**Work task:**
Each line of the entries that contains the word "pamięci" adds one. Reply with the resulting number only.

**Exercise inputs:**

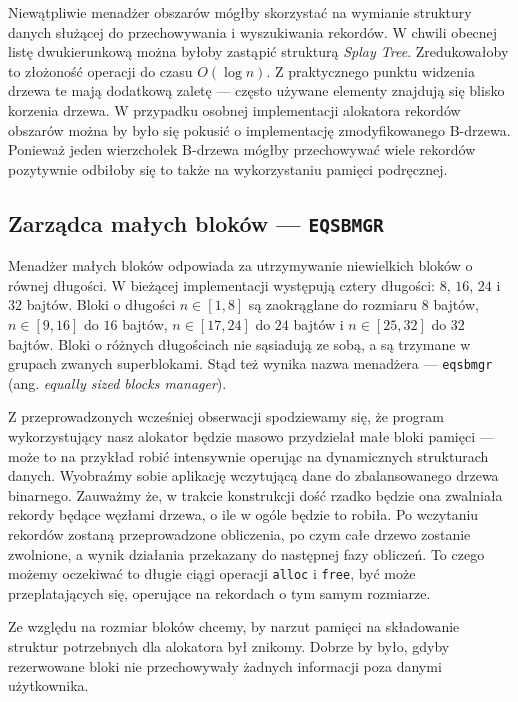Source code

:\documentclass[12pt,a4paper,titlepage,twoside]{mwart}
\begin{document}
Niewątpliwie menadżer obszarów mógłby skorzystać na wymianie struktury danych
służącej do przechowywania i wyszukiwania rekordów. W chwili obecnej listę
dwukierunkową można byłoby zastąpić strukturą \textit{Splay Tree}.
Zredukowałoby to złożoność operacji do czasu $O(\log n)$. Z praktycznego punktu
widzenia drzewa te mają dodatkową zaletę --- często używane elementy znajdują
się blisko korzenia drzewa. W przypadku osobnej implementacji alokatora
rekordów obszarów można by było się pokusić o implementację zmodyfikowanego
B-drzewa.  Ponieważ jeden wierzchołek B-drzewa mógłby przechowywać wiele
rekordów pozytywnie odbiłoby się to także na wykorzystaniu pamięci podręcznej.

\newpage

\subsection{Zarządca małych bloków --- \texttt{EQSBMGR}}

Menadżer małych bloków odpowiada za utrzymywanie niewielkich bloków o równej
długości. W bieżącej implementacji występują cztery długości: $8$, $16$, $24$ i
$32$ bajtów. Bloki o długości $n \in [1,8]$ są zaokrąglane do rozmiaru $8$
bajtów, $n \in [9,16]$ do $16$ bajtów, $n \in [17,24]$ do $24$ bajtów i $n \in
[25,32]$ do $32$ bajtów. Bloki o różnych długościach nie sąsiadują ze sobą, a
są trzymane w grupach zwanych superblokami. Stąd też wynika nazwa menadżera ---
\texttt{eqsbmgr} (ang. \textit{equally sized blocks manager}).

Z przeprowadzonych wcześniej obserwacji spodziewamy się, że program
wykorzystujący nasz alokator będzie masowo przydzielał małe bloki pamięci ---
może to na przykład robić intensywnie operując na dynamicznych strukturach danych.
Wyobraźmy sobie aplikację wczytującą dane do zbalansowanego drzewa binarnego.
Zauważmy że, w trakcie konstrukcji dość rzadko będzie ona zwalniała rekordy
będące węzłami drzewa, o ile w ogóle będzie to robiła. Po wczytaniu rekordów
zostaną przeprowadzone obliczenia, po czym całe drzewo zostanie zwolnione, a
wynik działania przekazany do następnej fazy obliczeń. To czego możemy
oczekiwać to długie ciągi operacji \texttt{alloc} i \texttt{free}, być może
przeplatających się, operujące na rekordach o tym samym rozmiarze.

Ze względu na rozmiar bloków chcemy, by narzut pamięci na składowanie struktur
potrzebnych dla alokatora był znikomy. Dobrze by było, gdyby rezerwowane bloki
nie przechowywały żadnych informacji poza danymi użytkownika.
\end{document}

**Result:**
3